From 49897d4ecdc9db3fbaf175416c3ab56046dfa09e Mon Sep 17 00:00:00 2001
From: Folkert de Vries <folkert@folkertdev.nl>
Date: Sat, 30 Aug 2025 21:02:27 +0200
Subject: [PATCH 2/2] wasm: explicitly combine setcc and vecreduce

---
 .../WebAssembly/WebAssemblyISelLowering.cpp   | 84 ++++++++++++++++---
 .../WebAssembly/WebAssemblyInstrSIMD.td       | 10 ---
 llvm/test/CodeGen/WebAssembly/any-all-true.ll |  2 +-
 3 files changed, 74 insertions(+), 22 deletions(-)

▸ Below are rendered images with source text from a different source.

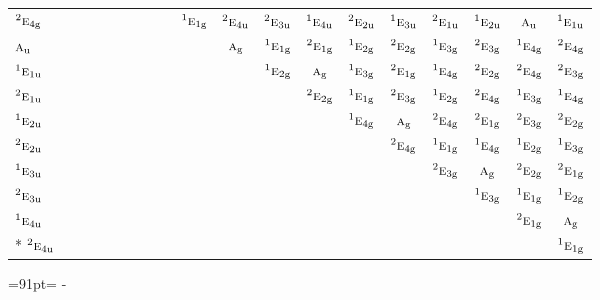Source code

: \documentclass[10pt,a4paper]{article}
\newcommand{\needspace}[1]{\par\penalty-100\begingroup\dimen0=#1\relax\dimen2=\pagegoal
  \advance\dimen2-\pagetotal\ifdim\dimen0>\dimen2\relax\ifdim\dimen2>0pt\vfil\break\fi\fi
  \endgroup}
\numberwithin{equation}{section}
\newcommand{\irr}[1]{\text{\normalfont\scshape #1}}
\newcommand{\conjpair}[1]{{}^{#1}}
\newcommand{\ptag}[1]{\mathrm{#1}}
\begin{document}
{\begin{longtable}{@{}lcccccccccccccccccc@{}}
$\conjpair{2}\irr{e}_{4\ptag{g}}$ &  &  &  &  &  &  &  &  & $\conjpair{1}\irr{e}_{1\ptag{g}}$ & $\conjpair{2}\irr{e}_{4\ptag{u}}$ & $\conjpair{2}\irr{e}_{3\ptag{u}}$ & $\conjpair{1}\irr{e}_{4\ptag{u}}$ & $\conjpair{2}\irr{e}_{2\ptag{u}}$ & $\conjpair{1}\irr{e}_{3\ptag{u}}$ & $\conjpair{2}\irr{e}_{1\ptag{u}}$ & $\conjpair{1}\irr{e}_{2\ptag{u}}$ & $\irr{a}_{\ptag{u}}$ & $\conjpair{1}\irr{e}_{1\ptag{u}}$\\
$\irr{a}_{\ptag{u}}$ &  &  &  &  &  &  &  &  &  & $\irr{a}_{\ptag{g}}$ & $\conjpair{1}\irr{e}_{1\ptag{g}}$ & $\conjpair{2}\irr{e}_{1\ptag{g}}$ & $\conjpair{1}\irr{e}_{2\ptag{g}}$ & $\conjpair{2}\irr{e}_{2\ptag{g}}$ & $\conjpair{1}\irr{e}_{3\ptag{g}}$ & $\conjpair{2}\irr{e}_{3\ptag{g}}$ & $\conjpair{1}\irr{e}_{4\ptag{g}}$ & $\conjpair{2}\irr{e}_{4\ptag{g}}$\\
$\conjpair{1}\irr{e}_{1\ptag{u}}$ &  &  &  &  &  &  &  &  &  &  & $\conjpair{1}\irr{e}_{2\ptag{g}}$ & $\irr{a}_{\ptag{g}}$ & $\conjpair{1}\irr{e}_{3\ptag{g}}$ & $\conjpair{2}\irr{e}_{1\ptag{g}}$ & $\conjpair{1}\irr{e}_{4\ptag{g}}$ & $\conjpair{2}\irr{e}_{2\ptag{g}}$ & $\conjpair{2}\irr{e}_{4\ptag{g}}$ & $\conjpair{2}\irr{e}_{3\ptag{g}}$\\
$\conjpair{2}\irr{e}_{1\ptag{u}}$ &  &  &  &  &  &  &  &  &  &  &  & $\conjpair{2}\irr{e}_{2\ptag{g}}$ & $\conjpair{1}\irr{e}_{1\ptag{g}}$ & $\conjpair{2}\irr{e}_{3\ptag{g}}$ & $\conjpair{1}\irr{e}_{2\ptag{g}}$ & $\conjpair{2}\irr{e}_{4\ptag{g}}$ & $\conjpair{1}\irr{e}_{3\ptag{g}}$ & $\conjpair{1}\irr{e}_{4\ptag{g}}$\\
$\conjpair{1}\irr{e}_{2\ptag{u}}$ &  &  &  &  &  &  &  &  &  &  &  &  & $\conjpair{1}\irr{e}_{4\ptag{g}}$ & $\irr{a}_{\ptag{g}}$ & $\conjpair{2}\irr{e}_{4\ptag{g}}$ & $\conjpair{2}\irr{e}_{1\ptag{g}}$ & $\conjpair{2}\irr{e}_{3\ptag{g}}$ & $\conjpair{2}\irr{e}_{2\ptag{g}}$\\
$\conjpair{2}\irr{e}_{2\ptag{u}}$ &  &  &  &  &  &  &  &  &  &  &  &  &  & $\conjpair{2}\irr{e}_{4\ptag{g}}$ & $\conjpair{1}\irr{e}_{1\ptag{g}}$ & $\conjpair{1}\irr{e}_{4\ptag{g}}$ & $\conjpair{1}\irr{e}_{2\ptag{g}}$ & $\conjpair{1}\irr{e}_{3\ptag{g}}$\\
$\conjpair{1}\irr{e}_{3\ptag{u}}$ &  &  &  &  &  &  &  &  &  &  &  &  &  &  & $\conjpair{2}\irr{e}_{3\ptag{g}}$ & $\irr{a}_{\ptag{g}}$ & $\conjpair{2}\irr{e}_{2\ptag{g}}$ & $\conjpair{2}\irr{e}_{1\ptag{g}}$\\
$\conjpair{2}\irr{e}_{3\ptag{u}}$ &  &  &  &  &  &  &  &  &  &  &  &  &  &  &  & $\conjpair{1}\irr{e}_{3\ptag{g}}$ & $\conjpair{1}\irr{e}_{1\ptag{g}}$ & $\conjpair{1}\irr{e}_{2\ptag{g}}$\\
$\conjpair{1}\irr{e}_{4\ptag{u}}$ &  &  &  &  &  &  &  &  &  &  &  &  &  &  &  &  & $\conjpair{2}\irr{e}_{1\ptag{g}}$ & $\irr{a}_{\ptag{g}}$\\*
$\conjpair{2}\irr{e}_{4\ptag{u}}$ &  &  &  &  &  &  &  &  &  &  &  &  &  &  &  &  &  & $\conjpair{1}\irr{e}_{1\ptag{g}}$\\
\bottomrule\end{longtable}}
\needspace{91pt}
\end{document}
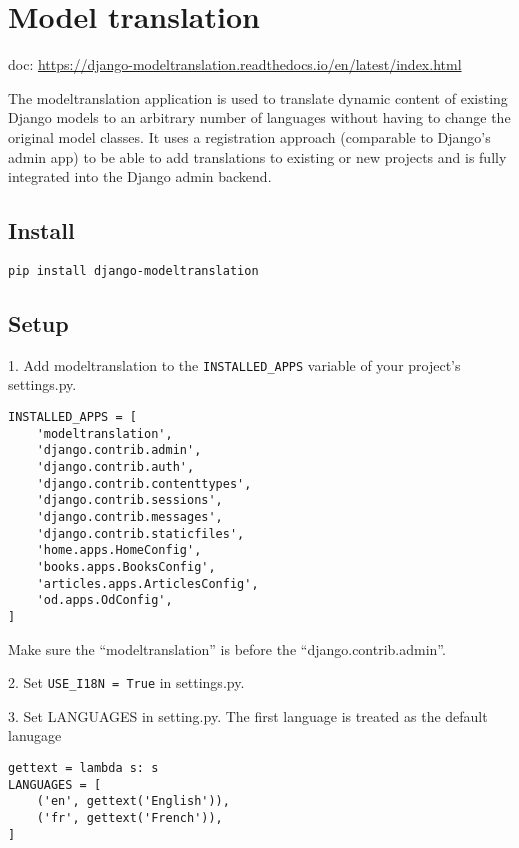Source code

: \section{Model translation}

doc: \url{https://django-modeltranslation.readthedocs.io/en/latest/index.html}

The modeltranslation application is used to translate dynamic content of existing Django models to an arbitrary number of languages without having to change the original model classes. It uses a registration approach (comparable to Django's admin app) to be able to add translations to existing or new projects and is fully integrated into the Django admin backend.

\subsection{Install}


\begin{lstlisting}
pip install django-modeltranslation  
\end{lstlisting}


\subsection{Setup}


1. Add modeltranslation to the \verb|INSTALLED_APPS| variable of your project’s settings.py.

\begin{lstlisting}
INSTALLED_APPS = [
    'modeltranslation',
    'django.contrib.admin',
    'django.contrib.auth',
    'django.contrib.contenttypes',
    'django.contrib.sessions',
    'django.contrib.messages',
    'django.contrib.staticfiles',
    'home.apps.HomeConfig',
    'books.apps.BooksConfig',
    'articles.apps.ArticlesConfig',
    'od.apps.OdConfig',
]  
\end{lstlisting}

Make sure the ``modeltranslation'' is before the ``django.contrib.admin''.

2. Set \verb|USE_I18N = True| in settings.py.

3. Set LANGUAGES in setting.py. The first language is treated as the default lanugage

\begin{lstlisting}
gettext = lambda s: s
LANGUAGES = [
    ('en', gettext('English')),
    ('fr', gettext('French')),
]
\end{lstlisting}

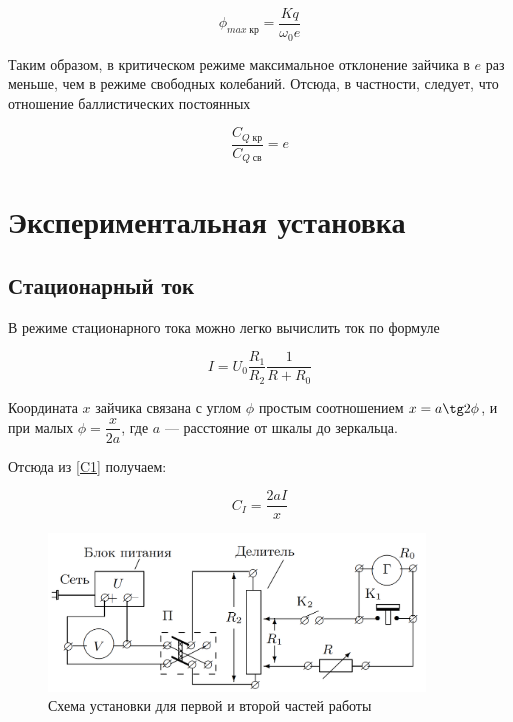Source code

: \documentclass[12pt]{kiarticle} %
\begin{document}
	\begin{equation}\label{}
	\phi_{max \; кр} = \dfrac{Kq}{\omega_0 e}
	\end{equation}
	
	Таким образом, в критическом режиме максимальное отклонение зайчика в $ e $ раз меньше, чем в режиме свободных колебаний. Отсюда, в частности,  следует, что отношение баллистических постоянных
	
	\begin{equation}\label{}
	\dfrac{C_{Q \; кр}}{C_{Q \; св}} = e
	\end{equation}
	
	
	
	\section{Экспериментальная установка}

	\subsection{Стационарный ток}
	
	В режиме стационарного тока можно легко вычислить ток по формуле 
	
	\begin{equation}\label{I}
	I = U_0 \dfrac{R_1}{R_2} \dfrac{1}{R + R_0}
	\end{equation}
	
	Координата $ x $ зайчика связана с углом $ \phi $ простым соотношением $ x = a\tg 2\phi $, и при малых $ \phi  =  \dfrac{x}{2a}$, где $ a $ --- расстояние от шкалы до зеркальца. 
	
	Отсюда из \eqref{C1} получаем:
	
	\begin{equation}\label{C1exp}
	C_I = \dfrac{2aI}{x}
	\end{equation}
	
			\begin{figure} 
		\includegraphics[width=10cm]{scheme1}
		\caption{Схема установки для первой и второй частей работы}
		\label{chain1}
	\end{figure}
	
\end{document}
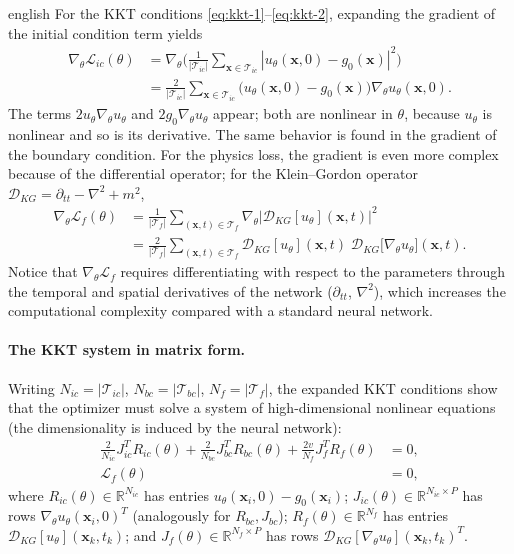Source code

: \documentclass[12pt,letterpaper,twoside]{book}
\newcommand{\abs}[1]{\left\lvert #1 \right\rvert}
\newcommand{\Loss}{\mathcal{L}}
\newcommand{\T}{\mathcal{T}}
\begin{document}
\begin{hyphenrules}{english}
For the KKT conditions \eqref{eq:kkt-1}--\eqref{eq:kkt-2}, expanding the gradient of the initial
condition term yields
\begin{align}
  \nabla_\theta\Loss_{ic}(\theta)
  &=\nabla_\theta\Big(\frac{1}{\abs{\T_{ic}}}\sum_{\mathbf{x}\in\T_{ic}}\abs{u_\theta(\mathbf{x},0)-g_0(\mathbf{x})}^2\Big) \label{eq:grad-ic-1}\\
  &=\frac{2}{\abs{\T_{ic}}}\sum_{\mathbf{x}\in\T_{ic}}\big(u_\theta(\mathbf{x},0)-g_0(\mathbf{x})\big)\nabla_\theta u_\theta(\mathbf{x},0). \label{eq:grad-ic-2}
\end{align}
The terms $2u_\theta\nabla_\theta u_\theta$ and $2g_0\nabla_\theta u_\theta$ appear; both are nonlinear in
$\theta$, because $u_\theta$ is nonlinear and so is its derivative. The same behavior is found in the
gradient of the boundary condition. For the physics loss, the gradient is even more complex because of
the differential operator; for the Klein--Gordon operator
$\mathcal{D}_{KG}=\partial_{tt}-\nabla^2+m^2$,
\begin{align}
  \nabla_\theta\Loss_f(\theta)
  &=\frac{1}{\abs{\T_f}}\sum_{(\mathbf{x},t)\in\T_f}\nabla_\theta\abs{\mathcal{D}_{KG}[u_\theta](\mathbf{x},t)}^2 \label{eq:grad-f-1}\\
  &=\frac{2}{\abs{\T_f}}\sum_{(\mathbf{x},t)\in\T_f}\mathcal{D}_{KG}[u_\theta](\mathbf{x},t)\;
    \mathcal{D}_{KG}\big[\nabla_\theta u_\theta\big](\mathbf{x},t). \label{eq:grad-f-2}
\end{align}
Notice that $\nabla_\theta\Loss_f$ requires differentiating with respect to the parameters through the
temporal and spatial derivatives of the network ($\partial_{tt}$, $\nabla^2$), which increases the
computational complexity compared with a standard neural network.

\paragraph{The KKT system in matrix form.}
Writing $N_{ic}=\abs{\T_{ic}}$, $N_{bc}=\abs{\T_{bc}}$, $N_f=\abs{\T_f}$, the expanded KKT conditions
show that the optimizer must solve a system of high-dimensional nonlinear equations (the
dimensionality is induced by the neural network):
\begin{align}
  \frac{2}{N_{ic}}J_{ic}^{T}R_{ic}(\theta)+\frac{2}{N_{bc}}J_{bc}^{T}R_{bc}(\theta)
  +\frac{2v}{N_f}J_f^{T}R_f(\theta)&=0, \label{eq:kkt-matrix-1}\\
  \Loss_f(\theta)&=0, \label{eq:kkt-matrix-2}
\end{align}
where $R_{ic}(\theta)\in\mathbb{R}^{N_{ic}}$ has entries $u_\theta(\mathbf{x}_i,0)-g_0(\mathbf{x}_i)$;
$J_{ic}(\theta)\in\mathbb{R}^{N_{ic}\times P}$ has rows $\nabla_\theta u_\theta(\mathbf{x}_i,0)^{T}$ (analogously for
$R_{bc},J_{bc}$); $R_f(\theta)\in\mathbb{R}^{N_f}$ has entries $\mathcal{D}_{KG}[u_\theta](\mathbf{x}_k,t_k)$; and
$J_f(\theta)\in\mathbb{R}^{N_f\times P}$ has rows $\mathcal{D}_{KG}[\nabla_\theta u_\theta](\mathbf{x}_k,t_k)^{T}$.


\end{hyphenrules}
\end{document}
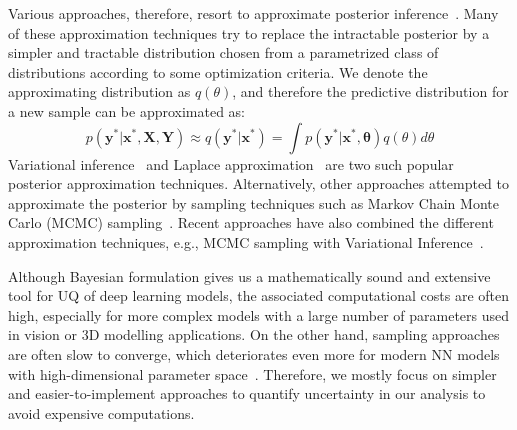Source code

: Various approaches, therefore, resort to approximate posterior inference~\cite{VIPractical, VIReview, VIUncNN, CorrUncDNN, SVI, LaplaceApprox}. Many of these approximation techniques try to replace the intractable posterior by a simpler and tractable distribution chosen from a parametrized class of distributions according to some optimization criteria. We denote the approximating distribution as $q(\theta)$, and therefore the predictive distribution for a new sample can be approximated as: 
\begin{equation}\label{approxpreddist}
    p(\mathbf{y^*|x^*, X, Y}) \approx q(\mathbf{y^*|x^*}) = \int p(\mathbf{y^*|x^*, \theta}) q(\theta)d\theta
\end{equation}
Variational inference~\cite{VIReview} and Laplace approximation~\cite{LaplaceApprox} are two such popular posterior approximation techniques. Alternatively, other approaches attempted to approximate the posterior by sampling techniques such as Markov Chain Monte Carlo (MCMC) sampling~\cite{ProbMLBook}. Recent approaches have also combined the different approximation techniques, e.g., MCMC sampling with Variational Inference~\cite{MCVIBridge}. 

Although Bayesian formulation gives us a mathematically sound and extensive tool for UQ of deep learning models, the associated computational costs are often high, especially for more complex models with a large number of parameters used in vision or 3D modelling applications. On the other hand, sampling approaches are often slow to converge, which deteriorates even more for modern NN models with high-dimensional parameter space~\cite{BayesNN}. Therefore, we mostly focus on simpler and easier-to-implement approaches to quantify uncertainty in our analysis to avoid expensive computations.



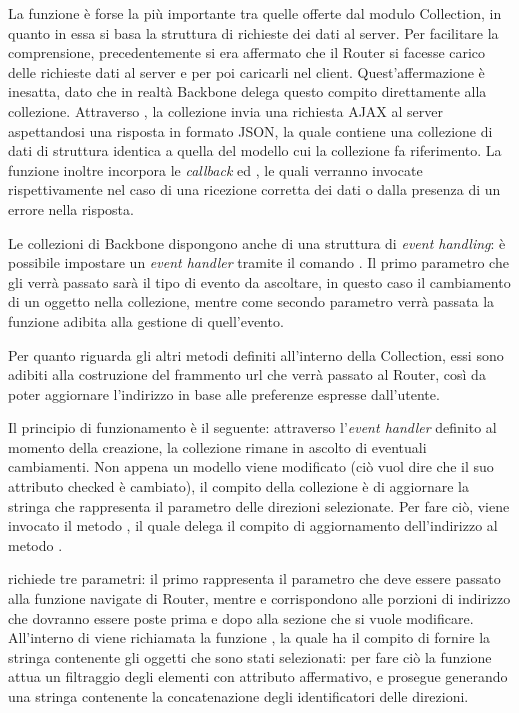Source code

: La funzione  è forse la più importante tra quelle offerte dal modulo Collection, in quanto in essa si basa la struttura di richieste dei dati al server. Per facilitare la comprensione, precedentemente si era affermato che il Router si facesse carico delle richieste dati al server e per poi caricarli nel client. Quest'affermazione è inesatta, dato che in realtà Backbone delega questo compito direttamente alla collezione. Attraverso , la collezione invia una richiesta AJAX al server aspettandosi una risposta in formato JSON, la quale contiene una collezione di dati di struttura identica a quella del modello cui la collezione fa riferimento.
La funzione  inoltre incorpora le {\itshape callback}  ed , le quali verranno invocate rispettivamente nel caso di una ricezione corretta dei dati o dalla presenza di un errore nella risposta.

Le collezioni di Backbone dispongono anche di una struttura di {\itshape event handling}: è possibile impostare un {\itshape event handler} tramite il comando . Il primo parametro che gli verrà passato sarà il tipo di evento da ascoltare, in questo caso il cambiamento di un oggetto nella collezione, mentre come secondo parametro verrà passata la funzione adibita alla gestione di quell'evento.

Per quanto riguarda gli altri metodi definiti all'interno della Collection, essi sono adibiti alla costruzione del frammento url che verrà passato al Router, così da poter aggiornare l'indirizzo in base alle preferenze espresse dall'utente.

Il principio di funzionamento è il seguente: attraverso l'{\itshape event handler} definito al momento della creazione, la collezione rimane in ascolto di eventuali cambiamenti. Non appena un modello viene modificato (ciò vuol dire che il suo attributo checked è cambiato), il compito della collezione è di aggiornare la stringa che rappresenta il parametro delle direzioni selezionate. Per fare ciò, viene invocato il metodo , il quale delega il compito di aggiornamento dell'indirizzo al metodo .

  richiede tre parametri: il primo rappresenta il parametro  che deve essere passato alla funzione navigate di Router, mentre  e  corrispondono alle porzioni di indirizzo che dovranno essere poste prima e dopo alla sezione che si vuole modificare.
 All'interno di  viene richiamata la funzione , la quale ha il compito di fornire la stringa contenente gli oggetti che sono stati selezionati: per fare ciò la funzione attua un filtraggio degli elementi con attributo  affermativo, e prosegue generando una stringa contenente la concatenazione degli identificatori delle direzioni.

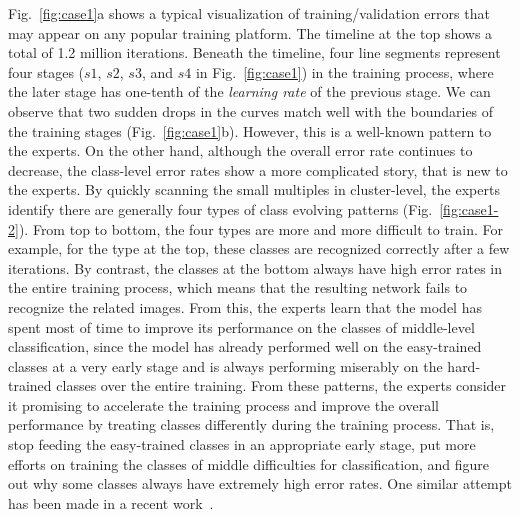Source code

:\documentclass[format=acmsmall, review=false, screen=true]{acmart}
\newcommand{\ti}{\textcolor[rgb]{0,0,0}}
\newcommand{\dy}{\textcolor[rgb]{0,0,0}}
\begin{document}
Fig.~\ref{fig:case1}a shows a typical visualization of training/validation errors that may appear on any popular training platform. The timeline at the top shows a total of 1.2 million iterations.
Beneath the timeline, four line segments represent four stages ($s1$, $s2$, $s3$, and $s4$ in Fig.~\ref{fig:case1}) in the training process, \dy{where the later stage has one-tenth of the \textit{learning rate} of the previous stage.}%
We can observe that two sudden drops in the curves match well with the boundaries of the training stages (Fig.~\ref{fig:case1}b).
However, this is a well-known pattern to the experts.
On the other hand, although the overall error rate continues to decrease, the class-level error rates show a more complicated story, that is new to the experts.
By quickly scanning the small multiples in cluster-level, the experts identify there are generally four types of class evolving patterns (Fig.~\ref{fig:case1-2}).
From top to bottom, the four types are more and more difficult to train.
\ti{For example, for the type at the top, these classes are recognized correctly after a few iterations.
By contrast, the classes at the bottom always have high error rates in the entire training process, which means that the resulting network fails to recognize the related images.}
From this, the experts learn that the model has spent most of time to improve its performance on the classes of middle-level classification, since the model has already performed well on the easy-trained classes at a very early stage and is always performing miserably on the hard-trained classes over the entire training.
From these patterns, the experts consider it promising to accelerate the training process and improve the overall performance by treating classes differently during the training process. That is, stop feeding the easy-trained classes in an appropriate early stage, put more efforts on training the classes of middle difficulties for classification, and figure out why some classes always have extremely high error rates. One similar attempt has been made in a recent work~\cite{lin2017focal}.
\end{document}
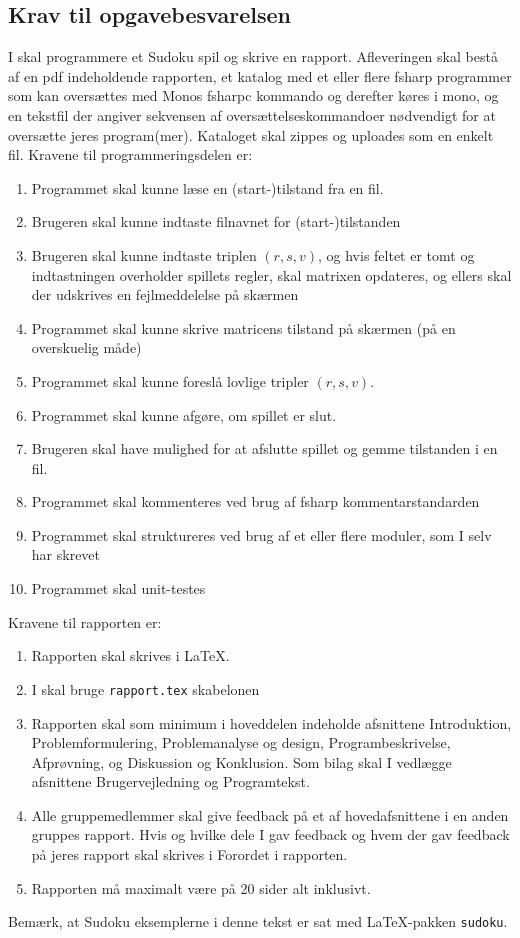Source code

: \documentclass[a4paper,12pt]{article}
\begin{document}
\subsection*{Krav til opgavebesvarelsen}
I skal programmere et Sudoku spil og skrive en rapport. Afleveringen skal bestå af en pdf indeholdende rapporten, et katalog med et eller flere fsharp programmer som kan oversættes med Monos fsharpc kommando og derefter køres i mono, og en tekstfil der angiver sekvensen af oversættelseskommandoer nødvendigt for at oversætte jeres program(mer). Kataloget skal zippes og uploades som en enkelt fil. Kravene til programmeringsdelen er:
\begin{enumerate}
\item Programmet skal kunne læse en (start-)tilstand fra en fil.
\item Brugeren skal kunne indtaste filnavnet for (start-)tilstanden
\item Brugeren skal kunne indtaste triplen $(r,s,v)$, og hvis feltet er tomt og indtastningen overholder spillets regler, skal matrixen opdateres, og ellers skal der udskrives en fejlmeddelelse på skærmen
\item Programmet skal kunne skrive matricens tilstand på skærmen (på en overskuelig måde)
\item Programmet skal kunne foreslå lovlige tripler $(r,s,v)$.
\item Programmet skal kunne afgøre, om spillet er slut.
\item Brugeren skal have mulighed for at afslutte spillet og gemme tilstanden i en fil.
\item Programmet skal kommenteres ved brug af fsharp kommentarstandarden
\item Programmet skal struktureres ved brug af et eller flere moduler, som I selv har skrevet
\item Programmet skal unit-testes
\end{enumerate}
Kravene til rapporten er:
\begin{enumerate}[resume]
\item Rapporten skal skrives i \LaTeX.
\item I skal bruge \texttt{rapport.tex} skabelonen
\item Rapporten skal som minimum i hoveddelen indeholde afsnittene Introduktion, Problemformulering, Problemanalyse og design, Programbeskrivelse, Afprøvning, og Diskussion og Konklusion. Som bilag skal I vedlægge afsnittene Brugervejledning og Programtekst.
\item Alle gruppemedlemmer skal give feedback på et af hovedafsnittene i en anden gruppes rapport. Hvis og hvilke dele I gav feedback og hvem der gav feedback på jeres rapport skal skrives i Forordet i rapporten.
\item Rapporten må maximalt være på 20 sider alt inklusivt.
\end{enumerate}
Bemærk, at Sudoku eksemplerne i denne tekst er sat med \LaTeX-pakken \texttt{sudoku}.
\end{document}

diff --git a/llvm/lib/Target/WebAssembly/WebAssemblyISelLowering.cpp b/llvm/lib/Target/WebAssembly/WebAssemblyISelLowering.cpp
index 6e3aab4094459..db292ab32f8b2 100644
--- a/llvm/lib/Target/WebAssembly/WebAssemblyISelLowering.cpp
+++ b/llvm/lib/Target/WebAssembly/WebAssemblyISelLowering.cpp
@@ -281,16 +281,6 @@ WebAssemblyTargetLowering::WebAssemblyTargetLowering(
     setOperationAction(ISD::CTLZ, MVT::v16i8, Expand);
     setOperationAction(ISD::CTTZ, MVT::v16i8, Expand);
 
-    setOperationAction(ISD::VECREDUCE_AND, MVT::v16i8, Legal);
-    setOperationAction(ISD::VECREDUCE_AND, MVT::v8i16, Legal);
-    setOperationAction(ISD::VECREDUCE_AND, MVT::v4i32, Legal);
-    setOperationAction(ISD::VECREDUCE_AND, MVT::v2i64, Legal);
-
-    setOperationAction(ISD::VECREDUCE_OR, MVT::v16i8, Legal);
-    setOperationAction(ISD::VECREDUCE_OR, MVT::v8i16, Legal);
-    setOperationAction(ISD::VECREDUCE_OR, MVT::v4i32, Legal);
-    setOperationAction(ISD::VECREDUCE_OR, MVT::v2i64, Legal);
-
     // Custom lower bit counting operations for other types to scalarize them.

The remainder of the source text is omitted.